According to the Columbia Electronic Encyclopedia, a picnic is a social gathering at which participants bring food to be shared. The formation of a Picnic Society took place in London, England in the early 1800s by a group of fashionable people with the purpose of entertaining themselves in mind; it was especially considered to be for those of high class, as they would gather to discuss important matters in outdoor areas, mainly open parks. This social event would almost automatically exclude those who were not deemed competent in reading or writing by people with high class statuses.
However, there were some occasions where those of the lower class, which most likely included African-Americans, were invited to attend these gatherings. According to Andrew Hubbell, it was “a way for them to become what (it was imagined) they once were” (“How Wordsworth Invented Picnicking and Saved British Culture,” Romanticism, 2006, Vol. 12: Issue 1, pp.47). “By picnicking, the new consumer used his leisure and surplus income to improve himself and his community, recreating the primordial Britain of strength and proper relationships between self, community and land. Picnicking was thus a way for the newly enriched and leisured classes to perform their fitness to influence the social, political, and economic development of Britain.”

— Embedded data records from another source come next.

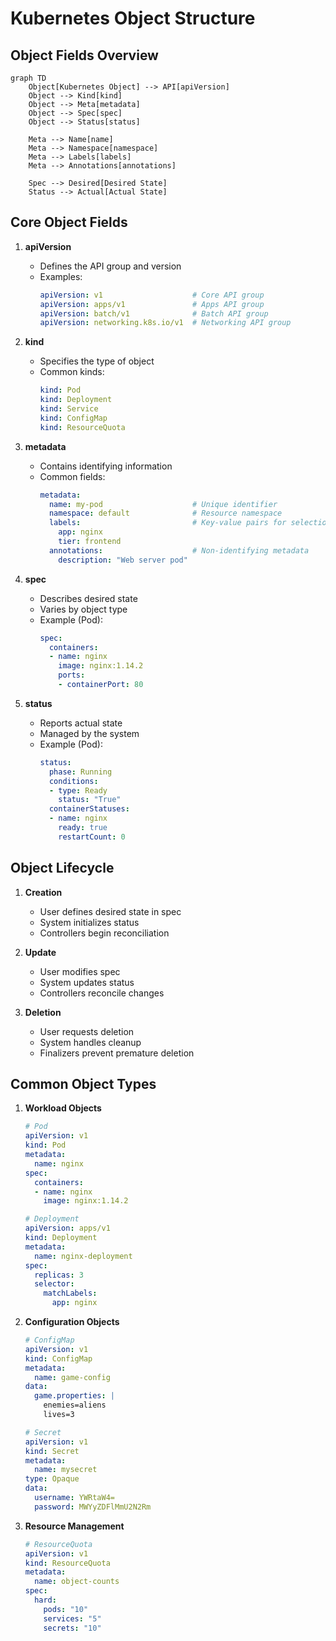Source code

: # Kubernetes Object Structure

## Object Fields Overview
```mermaid
graph TD
    Object[Kubernetes Object] --> API[apiVersion]
    Object --> Kind[kind]
    Object --> Meta[metadata]
    Object --> Spec[spec]
    Object --> Status[status]
    
    Meta --> Name[name]
    Meta --> Namespace[namespace]
    Meta --> Labels[labels]
    Meta --> Annotations[annotations]
    
    Spec --> Desired[Desired State]
    Status --> Actual[Actual State]
```

## Core Object Fields

1. **apiVersion**
   - Defines the API group and version
   - Examples:
     ```yaml
     apiVersion: v1                    # Core API group
     apiVersion: apps/v1               # Apps API group
     apiVersion: batch/v1              # Batch API group
     apiVersion: networking.k8s.io/v1  # Networking API group
     ```

2. **kind**
   - Specifies the type of object
   - Common kinds:
     ```yaml
     kind: Pod
     kind: Deployment
     kind: Service
     kind: ConfigMap
     kind: ResourceQuota
     ```

3. **metadata**
   - Contains identifying information
   - Common fields:
     ```yaml
     metadata:
       name: my-pod                    # Unique identifier
       namespace: default              # Resource namespace
       labels:                         # Key-value pairs for selection
         app: nginx
         tier: frontend
       annotations:                    # Non-identifying metadata
         description: "Web server pod"
     ```

4. **spec**
   - Describes desired state
   - Varies by object type
   - Example (Pod):
     ```yaml
     spec:
       containers:
       - name: nginx
         image: nginx:1.14.2
         ports:
         - containerPort: 80
     ```

5. **status**
   - Reports actual state
   - Managed by the system
   - Example (Pod):
     ```yaml
     status:
       phase: Running
       conditions:
       - type: Ready
         status: "True"
       containerStatuses:
       - name: nginx
         ready: true
         restartCount: 0
     ```

## Object Lifecycle

1. **Creation**
   - User defines desired state in spec
   - System initializes status
   - Controllers begin reconciliation

2. **Update**
   - User modifies spec
   - System updates status
   - Controllers reconcile changes

3. **Deletion**
   - User requests deletion
   - System handles cleanup
   - Finalizers prevent premature deletion

## Common Object Types

1. **Workload Objects**
   ```yaml
   # Pod
   apiVersion: v1
   kind: Pod
   metadata:
     name: nginx
   spec:
     containers:
     - name: nginx
       image: nginx:1.14.2

   # Deployment
   apiVersion: apps/v1
   kind: Deployment
   metadata:
     name: nginx-deployment
   spec:
     replicas: 3
     selector:
       matchLabels:
         app: nginx
   ```

2. **Configuration Objects**
   ```yaml
   # ConfigMap
   apiVersion: v1
   kind: ConfigMap
   metadata:
     name: game-config
   data:
     game.properties: |
       enemies=aliens
       lives=3

   # Secret
   apiVersion: v1
   kind: Secret
   metadata:
     name: mysecret
   type: Opaque
   data:
     username: YWRtaW4=
     password: MWYyZDFlMmU2N2Rm
   ```

3. **Resource Management**
   ```yaml
   # ResourceQuota
   apiVersion: v1
   kind: ResourceQuota
   metadata:
     name: object-counts
   spec:
     hard:
       pods: "10"
       services: "5"
       secrets: "10"
   ``` 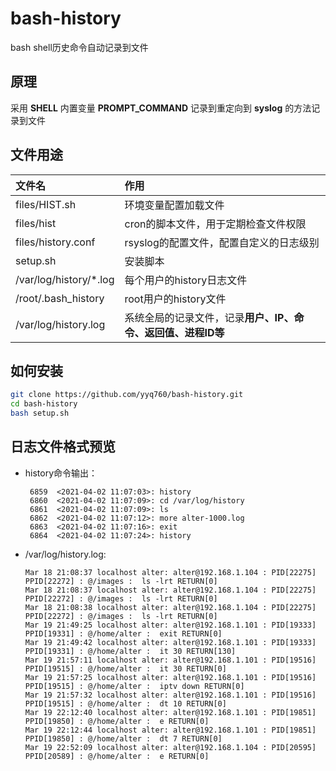 # bash-history
bash shell历史命令自动记录到文件

## 原理
采用 **SHELL** 内置变量 **PROMPT_COMMAND** 记录到重定向到 **syslog** 的方法记录到文件

## 文件用途

| 文件名                 | 作用                                                       |
| :--------------------- | :--------------------------------------------------------- |
| files/HIST.sh          | 环境变量配置加载文件                                       |
| files/hist             | cron的脚本文件，用于定期检查文件权限                       |
| files/history.conf     | rsyslog的配置文件，配置自定义的日志级别                    |
| setup.sh               | 安装脚本                                                   |
| /var/log/history/*.log | 每个用户的history日志文件                                  |
| /root/.bash_history    | root用户的history文件                                      |
| /var/log/history.log   | 系统全局的记录文件，记录**用户、IP、命令、返回值、进程ID等** |

## 如何安装

```bash
git clone https://github.com/yyq760/bash-history.git
cd bash-history
bash setup.sh
```

## 日志文件格式预览

- history命令输出：

    ```text
     6859  <2021-04-02 11:07:03>: history
     6860  <2021-04-02 11:07:09>: cd /var/log/history
     6861  <2021-04-02 11:07:09>: ls
     6862  <2021-04-02 11:07:12>: more alter-1000.log
     6863  <2021-04-02 11:07:16>: exit
     6864  <2021-04-02 11:07:24>: history
    ```


- /var/log/history.log:

    ```text
    Mar 18 21:08:37 localhost alter: alter@192.168.1.104 : PID[22275] PPID[22272] : @/images :  ls -lrt RETURN[0]
    Mar 18 21:08:37 localhost alter: alter@192.168.1.104 : PID[22275] PPID[22272] : @/images :  ls -lrt RETURN[0]
    Mar 18 21:08:38 localhost alter: alter@192.168.1.104 : PID[22275] PPID[22272] : @/images :  ls -lrt RETURN[0]
    Mar 19 21:49:25 localhost alter: alter@192.168.1.101 : PID[19333] PPID[19331] : @/home/alter :  exit RETURN[0]
    Mar 19 21:49:42 localhost alter: alter@192.168.1.101 : PID[19333] PPID[19331] : @/home/alter :  it 30 RETURN[130]
    Mar 19 21:57:11 localhost alter: alter@192.168.1.101 : PID[19516] PPID[19515] : @/home/alter :  it 30 RETURN[0]
    Mar 19 21:57:25 localhost alter: alter@192.168.1.101 : PID[19516] PPID[19515] : @/home/alter :  iptv down RETURN[0]
    Mar 19 21:57:32 localhost alter: alter@192.168.1.101 : PID[19516] PPID[19515] : @/home/alter :  dt 10 RETURN[0]
    Mar 19 22:12:40 localhost alter: alter@192.168.1.101 : PID[19851] PPID[19850] : @/home/alter :  e RETURN[0]
    Mar 19 22:12:44 localhost alter: alter@192.168.1.101 : PID[19851] PPID[19850] : @/home/alter :  dt 7 RETURN[0]
    Mar 19 22:52:09 localhost alter: alter@192.168.1.104 : PID[20595] PPID[20589] : @/home/alter :  e RETURN[0]
    ```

The word as we know it now encompasses every type of indoor and outdoor meal or festive event, including clambakes, barbecues (or “cookouts”), or fish fries. The custom of dining in this way is actually ancient, according to the Columbia Electronic Encyclopedia. Greek men would hold symposia from time to time where the guests ate and discussed matters of significance.

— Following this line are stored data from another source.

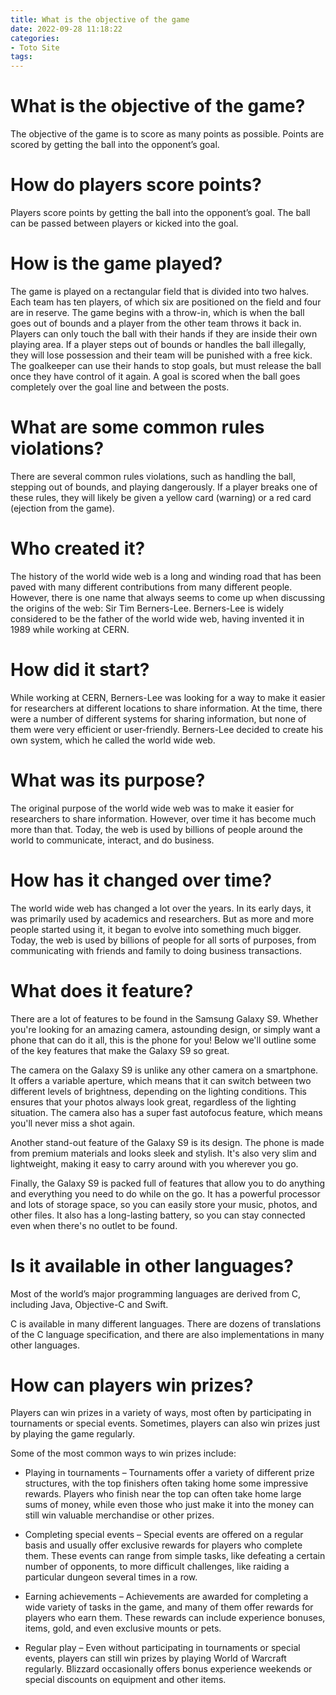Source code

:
 ```yaml
---
title: What is the objective of the game
date: 2022-09-28 11:18:22
categories:
- Toto Site
tags:
---
```



#  What is the objective of the game?

The objective of the game is to score as many points as possible. Points are scored by getting the ball into the opponent’s goal.

# How do players score points?

Players score points by getting the ball into the opponent’s goal. The ball can be passed between players or kicked into the goal.

# How is the game played?

The game is played on a rectangular field that is divided into two halves. Each team has ten players, of which six are positioned on the field and four are in reserve. The game begins with a throw-in, which is when the ball goes out of bounds and a player from the other team throws it back in. Players can only touch the ball with their hands if they are inside their own playing area. If a player steps out of bounds or handles the ball illegally, they will lose possession and their team will be punished with a free kick. The goalkeeper can use their hands to stop goals, but must release the ball once they have control of it again. A goal is scored when the ball goes completely over the goal line and between the posts.

# What are some common rules violations?

There are several common rules violations, such as handling the ball, stepping out of bounds, and playing dangerously. If a player breaks one of these rules, they will likely be given a yellow card (warning) or a red card (ejection from the game).

#  Who created it?

The history of the world wide web is a long and winding road that has been paved with many different contributions from many different people. However, there is one name that always seems to come up when discussing the origins of the web: Sir Tim Berners-Lee. Berners-Lee is widely considered to be the father of the world wide web, having invented it in 1989 while working at CERN.

# How did it start?

While working at CERN, Berners-Lee was looking for a way to make it easier for researchers at different locations to share information. At the time, there were a number of different systems for sharing information, but none of them were very efficient or user-friendly. Berners-Lee decided to create his own system, which he called the world wide web.

# What was its purpose?

The original purpose of the world wide web was to make it easier for researchers to share information. However, over time it has become much more than that. Today, the web is used by billions of people around the world to communicate, interact, and do business.

# How has it changed over time?

The world wide web has changed a lot over the years. In its early days, it was primarily used by academics and researchers. But as more and more people started using it, it began to evolve into something much bigger. Today, the web is used by billions of people for all sorts of purposes, from communicating with friends and family to doing business transactions.

#  What does it feature?

There are a lot of features to be found in the Samsung Galaxy S9. Whether you're looking for an amazing camera, astounding design, or simply want a phone that can do it all, this is the phone for you! Below we'll outline some of the key features that make the Galaxy S9 so great.

The camera on the Galaxy S9 is unlike any other camera on a smartphone. It offers a variable aperture, which means that it can switch between two different levels of brightness, depending on the lighting conditions. This ensures that your photos always look great, regardless of the lighting situation. The camera also has a super fast autofocus feature, which means you'll never miss a shot again.

Another stand-out feature of the Galaxy S9 is its design. The phone is made from premium materials and looks sleek and stylish. It's also very slim and lightweight, making it easy to carry around with you wherever you go.

Finally, the Galaxy S9 is packed full of features that allow you to do anything and everything you need to do while on the go. It has a powerful processor and lots of storage space, so you can easily store your music, photos, and other files. It also has a long-lasting battery, so you can stay connected even when there's no outlet to be found.

#  Is it available in other languages?

Most of the world’s major programming languages ​​are derived from C, including Java, Objective-C and Swift.

C is available in many different languages. There are dozens of translations of the C language specification, and there are also implementations in many other languages.

#  How can players win prizes?

Players can win prizes in a variety of ways, most often by participating in tournaments or special events. Sometimes, players can also win prizes just by playing the game regularly.

Some of the most common ways to win prizes include:

* Playing in tournaments – Tournaments offer a variety of different prize structures, with the top finishers often taking home some impressive rewards. Players who finish near the top can often take home large sums of money, while even those who just make it into the money can still win valuable merchandise or other prizes.

* Completing special events – Special events are offered on a regular basis and usually offer exclusive rewards for players who complete them. These events can range from simple tasks, like defeating a certain number of opponents, to more difficult challenges, like raiding a particular dungeon several times in a row.

* Earning achievements – Achievements are awarded for completing a wide variety of tasks in the game, and many of them offer rewards for players who earn them. These rewards can include experience bonuses, items, gold, and even exclusive mounts or pets.

* Regular play – Even without participating in tournaments or special events, players can still win prizes by playing World of Warcraft regularly. Blizzard occasionally offers bonus experience weekends or special discounts on equipment and other items.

Up for debate is the question of whether or not there is any connection between the term “picnic” and the lynching of African-Americans during the time of slavery in our nation’s history. Etymologists would argue no, the term has no ties to the lynching of African-Americans. According to reference.com, the first usage of the word “picnic” is traced to the 1692 edition of Origines de la Langue Francaise de M’nage. Therefore, it is safe to say the word has French roots. The term was used to signify cooperative dining in a restaurant in which the participants brought their own wine. The idea that “picnic” is actually based on the verb piquer, which means to “pick” or “peck” and the rhyming nique, which refers to “thing of little importance” is doubted. The Oxford English Dictionary makes it clear that the source of this interpretation of the word is unknown.

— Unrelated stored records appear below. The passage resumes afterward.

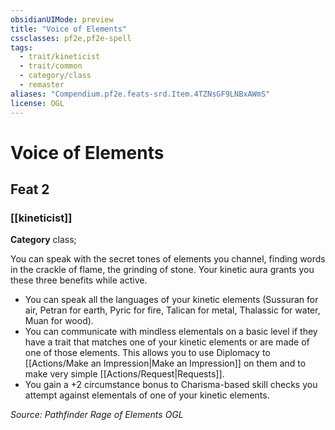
 ```yaml
---
obsidianUIMode: preview
title: "Voice of Elements"
cssclasses: pf2e,pf2e-spell
tags:
  - trait/kineticist
  - trait/common
  - category/class
  - remaster
aliases: "Compendium.pf2e.feats-srd.Item.4TZNsGF9LNBxAWmS"
license: OGL
---
```

# Voice of Elements
## Feat 2
### [[kineticist]]

**Category** class; 




You can speak with the secret tones of elements you channel, finding words in the crackle of flame, the grinding of stone. Your kinetic aura grants you these three benefits while active.

*   You can speak all the languages of your kinetic elements (Sussuran for air, Petran for earth, Pyric for fire, Talican for metal, Thalassic for water, Muan for wood).
*   You can communicate with mindless elementals on a basic level if they have a trait that matches one of your kinetic elements or are made of one of those elements. This allows you to use Diplomacy to [[Actions/Make an Impression|Make an Impression]] on them and to make very simple [[Actions/Request|Requests]].
*   You gain a +2 circumstance bonus to Charisma-based skill checks you attempt against elementals of one of your kinetic elements.

*Source: Pathfinder Rage of Elements*
*OGL*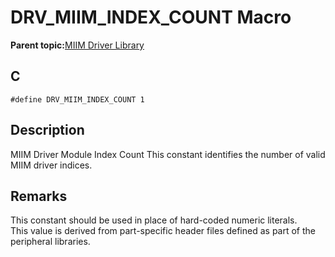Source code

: # DRV\_MIIM\_INDEX\_COUNT Macro

**Parent topic:**[MIIM Driver Library](GUID-A8906C8D-A608-4572-AE74-1E517DD2B0BE.md)

## C

```
#define DRV_MIIM_INDEX_COUNT 1 
```

## Description

MIIM Driver Module Index Count This constant identifies the number of valid MIIM driver indices.

## Remarks

This constant should be used in place of hard-coded numeric literals.<br />This value is derived from part-specific header files defined as part of the peripheral libraries.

Words that have origins foreign to the United States have their original meanings and uses; but, we must not forget that the way words are used over time changes. This point is the key to understanding the word “picnic.” Is it possible that even though the term picque-nique (French spelling) first came on the scene at the end of the 17th century, the term could have been twisted around to reference a time of outdoor dining and entertainment that included the viewing of public hangings of African-Americans during a time of slavery and intense segregation? We use words all the time that have one meaning, but we use them in different ways based on context. Why is this not possible?
Once again, etymologists would maintain it is not reasonable to associate “picnic” with lynching. Michael Quinion a writer of issues concerning international English language from a British viewpoint, says in his World Wide Words website, “the association with an outdoor meal didn’t appear in English until about the middle of the nineteenth century. So there’s no truth in stories that attempt to link the origins of the words with slavery.” Many scholars disagree with this idea, and maintain that the word “picnic” does have some negative history behind it.